Jets are reconstructed from three-dimensional calorimeter energy clusters [73] using the anti-\(k_t\) algorithm [74, 75] with a radius parameter of 0.4. Jet energies are corrected for detector inhomogeneities, the non-compensating response of the calorimeter, and the impact of pile-up, using factors derived from test beam and pp collision data, and from a detailed Geant 4 detector simulation [76, 77]. The impact of pile-up is accounted for using a technique, based on jet areas, that provides an event-by-event and jet-by-jet correction [78]. Jets that are likely to have originated from pile-up are not considered [79]. Jets are required to have \(p_{\text {T}} >20\) GeV and \(\vert \eta \vert < 2.8\). Events containing jets that are likely to have arisen from detector noise or cosmic rays are removed.

Jets containing b-hadrons (\(b\text {-jets}\)) are identified using the MV2c10 algorithm, a multivariate discriminant making use of track impact parameters and reconstructed secondary vertices [80]. Candidate \(b\text {-jets}\) are required to have \(p_{\text {T}} > 20\) GeV and \(|\eta | < 2.5\). A working point with an average b-tagging efficiency of 77% for simulated \(t\bar{t}\) events is used [81, 82]. The expected rejection factors for light-quark and gluon jets, c-quark jets, and hadronically decaying tau leptons are approximately 134, 6, and 55, respectively.

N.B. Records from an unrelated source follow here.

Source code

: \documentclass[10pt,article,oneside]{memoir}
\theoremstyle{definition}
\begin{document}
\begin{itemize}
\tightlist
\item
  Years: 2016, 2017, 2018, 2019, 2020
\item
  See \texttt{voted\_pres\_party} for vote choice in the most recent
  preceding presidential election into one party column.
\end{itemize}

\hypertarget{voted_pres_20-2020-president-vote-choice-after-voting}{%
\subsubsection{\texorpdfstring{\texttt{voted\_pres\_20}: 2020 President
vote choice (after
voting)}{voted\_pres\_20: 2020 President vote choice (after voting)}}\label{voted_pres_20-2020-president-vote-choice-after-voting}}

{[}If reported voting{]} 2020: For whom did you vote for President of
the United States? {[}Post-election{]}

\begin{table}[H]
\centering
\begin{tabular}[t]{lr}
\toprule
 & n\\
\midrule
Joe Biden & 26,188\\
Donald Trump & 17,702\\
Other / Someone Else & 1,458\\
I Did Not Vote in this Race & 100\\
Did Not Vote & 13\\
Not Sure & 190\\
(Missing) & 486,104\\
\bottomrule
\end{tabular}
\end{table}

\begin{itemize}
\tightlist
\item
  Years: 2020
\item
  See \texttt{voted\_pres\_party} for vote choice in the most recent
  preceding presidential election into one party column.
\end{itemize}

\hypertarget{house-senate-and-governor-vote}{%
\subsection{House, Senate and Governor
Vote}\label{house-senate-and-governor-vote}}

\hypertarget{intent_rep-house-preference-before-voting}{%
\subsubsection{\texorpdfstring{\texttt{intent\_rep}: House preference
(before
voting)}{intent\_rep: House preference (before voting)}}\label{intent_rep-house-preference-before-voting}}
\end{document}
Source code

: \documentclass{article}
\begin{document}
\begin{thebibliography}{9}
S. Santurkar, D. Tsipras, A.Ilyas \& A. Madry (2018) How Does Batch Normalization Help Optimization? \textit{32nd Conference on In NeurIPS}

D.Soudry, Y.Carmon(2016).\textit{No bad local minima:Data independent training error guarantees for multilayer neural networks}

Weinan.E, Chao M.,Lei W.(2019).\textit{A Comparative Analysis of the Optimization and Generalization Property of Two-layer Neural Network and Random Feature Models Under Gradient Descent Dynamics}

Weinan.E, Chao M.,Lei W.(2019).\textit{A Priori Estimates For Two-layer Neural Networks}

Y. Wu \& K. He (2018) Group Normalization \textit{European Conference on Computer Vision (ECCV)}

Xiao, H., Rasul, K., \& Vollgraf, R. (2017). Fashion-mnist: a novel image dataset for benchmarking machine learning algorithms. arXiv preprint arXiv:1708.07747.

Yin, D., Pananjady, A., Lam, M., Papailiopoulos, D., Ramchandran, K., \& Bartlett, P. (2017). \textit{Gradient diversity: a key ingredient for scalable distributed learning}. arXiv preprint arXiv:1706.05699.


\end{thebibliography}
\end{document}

Electron candidates are reconstructed by matching clusters in the electromagnetic calorimeter with charged-particle tracks in the inner detector. Electrons are required to have \(p_{\text {T}} >10\) GeV, \(|\eta |<2.47\), and to satisfy the ‘loose’ working point according to a likelihood-based identification [83]. Muon candidates are reconstructed from MS tracks matching ID tracks. Muons are required to have \(p_{\text {T}} > 10\) GeV and \(\vert \eta \vert < 2.7\) and fulfil the ‘medium’ quality criteria of Ref. [84]. Events containing a muon candidate with a poorly measured charge-to-momentum ratio (\(\sigma (q/p)\,/\,|q/p|>0.2\)) are rejected. Events are required not to contain any candidate muon with large impact parameter (\(|z_0|>1\,\mathrm{mm}\) or \(|d_0|>0.2\,\mathrm{mm}\)), as it may originate from cosmic rays. The efficiencies for electrons and muons to satisfy the reconstruction, identification, and isolation criteria are measured in samples of leptonic Z and \(J/\psi \) decays, and corrections are applied to the simulated samples to reproduce the efficiencies in data.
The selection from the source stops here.